We have recently demonstrated that two plant-derived cannabinoids, Delta9-tetrahydrocannabinol and cannabidiol (CBD), are neuroprotective in an animal model of Parkinson’s disease (PD), presumably because of their antioxidant properties. To further explore this issue, we examined the neuroprotective effects of a series of cannabinoid-based compounds, with more selectivity for different elements of the cannabinoid signalling system, in rats with unilateral lesions of nigrostriatal dopaminergic neurons caused by local application of 6-hydroxydopamine. We used the CB1 receptor agonist arachidonyl-2-chloroethylamide (ACEA), the CB2 receptor agonist HU-308, the non-selective agonist WIN55,212-2, and the inhibitors of the endocannabinoid inactivation AM404 and UCM707, all of them administered i.p. Daily administration of ACEA or WIN55,212-2 did not reverse 6-hydroxydopamine-induced dopamine (DA) depletion in the lesioned side, whereas HU-308 produced a small recovery that supports a possible involvement of CB2 but not CB1 receptors.
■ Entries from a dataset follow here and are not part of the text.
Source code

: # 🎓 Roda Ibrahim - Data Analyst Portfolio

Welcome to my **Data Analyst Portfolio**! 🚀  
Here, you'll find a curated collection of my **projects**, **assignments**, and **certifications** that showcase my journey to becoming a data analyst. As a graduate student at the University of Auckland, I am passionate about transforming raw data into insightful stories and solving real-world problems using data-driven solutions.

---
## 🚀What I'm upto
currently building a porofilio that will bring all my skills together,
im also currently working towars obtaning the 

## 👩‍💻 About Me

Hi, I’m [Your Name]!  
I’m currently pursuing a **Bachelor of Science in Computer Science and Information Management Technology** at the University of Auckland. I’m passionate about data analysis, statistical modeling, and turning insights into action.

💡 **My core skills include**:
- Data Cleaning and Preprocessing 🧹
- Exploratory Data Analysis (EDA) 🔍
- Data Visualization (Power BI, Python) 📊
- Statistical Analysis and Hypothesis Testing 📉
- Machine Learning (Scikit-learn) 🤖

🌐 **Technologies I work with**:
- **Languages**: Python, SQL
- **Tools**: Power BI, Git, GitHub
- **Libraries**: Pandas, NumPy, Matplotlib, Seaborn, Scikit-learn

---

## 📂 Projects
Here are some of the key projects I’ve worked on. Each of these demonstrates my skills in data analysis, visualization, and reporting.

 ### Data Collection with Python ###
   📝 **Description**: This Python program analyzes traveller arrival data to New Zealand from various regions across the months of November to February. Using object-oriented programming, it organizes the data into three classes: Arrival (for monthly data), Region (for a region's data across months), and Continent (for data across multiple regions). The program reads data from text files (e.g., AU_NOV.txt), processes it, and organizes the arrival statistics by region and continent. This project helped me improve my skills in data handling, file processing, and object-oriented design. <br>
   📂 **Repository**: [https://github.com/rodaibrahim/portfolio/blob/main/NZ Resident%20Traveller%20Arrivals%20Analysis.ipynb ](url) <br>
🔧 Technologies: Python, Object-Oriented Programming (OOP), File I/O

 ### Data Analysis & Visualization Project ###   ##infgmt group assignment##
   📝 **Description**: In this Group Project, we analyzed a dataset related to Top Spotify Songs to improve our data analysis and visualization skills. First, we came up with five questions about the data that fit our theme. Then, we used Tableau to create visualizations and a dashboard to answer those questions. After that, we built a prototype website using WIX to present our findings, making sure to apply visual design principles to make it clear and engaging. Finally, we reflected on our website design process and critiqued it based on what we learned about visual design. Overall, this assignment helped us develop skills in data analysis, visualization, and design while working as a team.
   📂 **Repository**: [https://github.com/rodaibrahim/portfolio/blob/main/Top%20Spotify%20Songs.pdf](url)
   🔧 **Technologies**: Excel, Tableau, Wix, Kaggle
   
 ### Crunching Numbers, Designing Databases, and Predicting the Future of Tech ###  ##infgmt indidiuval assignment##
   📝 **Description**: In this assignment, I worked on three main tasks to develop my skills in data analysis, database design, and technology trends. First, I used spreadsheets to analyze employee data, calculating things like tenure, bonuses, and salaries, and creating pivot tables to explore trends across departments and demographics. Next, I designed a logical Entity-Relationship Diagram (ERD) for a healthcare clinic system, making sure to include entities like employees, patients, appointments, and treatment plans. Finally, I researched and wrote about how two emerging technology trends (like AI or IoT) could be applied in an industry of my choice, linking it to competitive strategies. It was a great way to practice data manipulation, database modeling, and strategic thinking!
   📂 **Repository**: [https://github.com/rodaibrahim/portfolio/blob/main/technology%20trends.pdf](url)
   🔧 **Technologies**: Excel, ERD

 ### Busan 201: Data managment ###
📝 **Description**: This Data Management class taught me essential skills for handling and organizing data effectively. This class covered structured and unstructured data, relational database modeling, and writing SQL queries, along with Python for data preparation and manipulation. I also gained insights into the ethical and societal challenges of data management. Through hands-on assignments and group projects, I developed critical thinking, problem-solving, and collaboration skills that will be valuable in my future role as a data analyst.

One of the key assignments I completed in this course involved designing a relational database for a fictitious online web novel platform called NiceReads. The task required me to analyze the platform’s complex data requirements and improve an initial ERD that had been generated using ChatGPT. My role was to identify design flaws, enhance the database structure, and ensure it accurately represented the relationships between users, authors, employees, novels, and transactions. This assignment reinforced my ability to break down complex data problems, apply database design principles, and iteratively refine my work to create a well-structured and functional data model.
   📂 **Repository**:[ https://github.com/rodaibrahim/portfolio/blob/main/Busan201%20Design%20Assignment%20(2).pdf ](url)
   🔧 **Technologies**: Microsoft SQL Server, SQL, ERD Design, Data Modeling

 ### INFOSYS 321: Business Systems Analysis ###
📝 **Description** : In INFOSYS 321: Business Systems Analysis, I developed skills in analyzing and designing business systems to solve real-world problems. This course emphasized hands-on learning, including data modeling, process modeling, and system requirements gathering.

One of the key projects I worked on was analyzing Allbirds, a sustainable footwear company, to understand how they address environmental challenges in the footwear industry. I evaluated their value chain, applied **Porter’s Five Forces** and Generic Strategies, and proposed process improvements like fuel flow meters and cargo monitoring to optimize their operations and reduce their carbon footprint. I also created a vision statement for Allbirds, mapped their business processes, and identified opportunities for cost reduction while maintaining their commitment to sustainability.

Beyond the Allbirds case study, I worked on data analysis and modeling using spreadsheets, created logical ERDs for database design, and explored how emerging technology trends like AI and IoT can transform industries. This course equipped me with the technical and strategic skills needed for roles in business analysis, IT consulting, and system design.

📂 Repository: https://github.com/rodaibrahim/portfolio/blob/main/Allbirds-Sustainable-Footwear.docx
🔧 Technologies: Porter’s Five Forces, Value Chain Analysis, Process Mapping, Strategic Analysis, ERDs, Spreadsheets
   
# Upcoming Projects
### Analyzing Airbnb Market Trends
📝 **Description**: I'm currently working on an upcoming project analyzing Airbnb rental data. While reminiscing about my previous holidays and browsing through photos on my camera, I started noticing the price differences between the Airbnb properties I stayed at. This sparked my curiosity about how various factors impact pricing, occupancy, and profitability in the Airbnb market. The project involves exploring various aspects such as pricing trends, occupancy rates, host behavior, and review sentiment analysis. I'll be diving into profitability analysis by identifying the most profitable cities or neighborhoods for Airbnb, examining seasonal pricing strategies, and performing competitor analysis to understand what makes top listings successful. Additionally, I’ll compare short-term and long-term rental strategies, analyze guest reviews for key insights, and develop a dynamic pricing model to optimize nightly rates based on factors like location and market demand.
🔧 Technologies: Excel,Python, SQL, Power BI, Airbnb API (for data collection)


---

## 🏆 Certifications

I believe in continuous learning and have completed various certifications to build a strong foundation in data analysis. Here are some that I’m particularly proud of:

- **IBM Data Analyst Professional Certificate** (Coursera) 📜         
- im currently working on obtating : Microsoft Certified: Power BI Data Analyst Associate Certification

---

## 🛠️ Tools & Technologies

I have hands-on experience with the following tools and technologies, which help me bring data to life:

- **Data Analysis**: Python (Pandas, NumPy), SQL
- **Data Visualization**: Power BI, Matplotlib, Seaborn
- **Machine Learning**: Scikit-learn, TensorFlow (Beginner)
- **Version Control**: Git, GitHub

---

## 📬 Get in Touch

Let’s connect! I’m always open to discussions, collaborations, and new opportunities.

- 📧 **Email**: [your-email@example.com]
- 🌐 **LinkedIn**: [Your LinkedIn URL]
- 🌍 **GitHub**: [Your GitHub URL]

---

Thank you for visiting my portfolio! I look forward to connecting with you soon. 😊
AM404 produced a marked recovery of 6-hydroxydopamine-induced DA depletion and tyrosine hydroxylase deficit in the lesioned side. Possibly, this is caused by the antioxidant properties of AM404, which are derived from the presence of a phenolic group in its structure, rather than by the capability of AM404 to block the endocannabinoid transporter, because UCM707, another transporter inhibitor devoid of antioxidant properties, did not produce the same effect. None of these effects were observed in non-lesioned contralateral structures. We also examined the timing for the effect of CBD to provide neuroprotection in this rat model of PD. We found that CBD, as expected, was able to recover 6-hydroxydopamine-induced DA depletion when it was administered immediately after the lesion, but it failed to do that when the treatment started 1 week later. In addition, the effect of CBD implied an upregulation of mRNA levels for Cu,Zn-superoxide dismutase, a key enzyme in endogenous defenses against oxidative stress. In summary, our results indicate that those cannabinoids having antioxidant cannabinoid receptor-independent properties provide neuroprotection against the progressive degeneration of nigrostriatal dopaminergic neurons occurring in PD. In addition, the activation of CB2 (but not CB1) receptors, or other additional mechanisms, might also contribute to some extent to the potential of cannabinoids in this disease.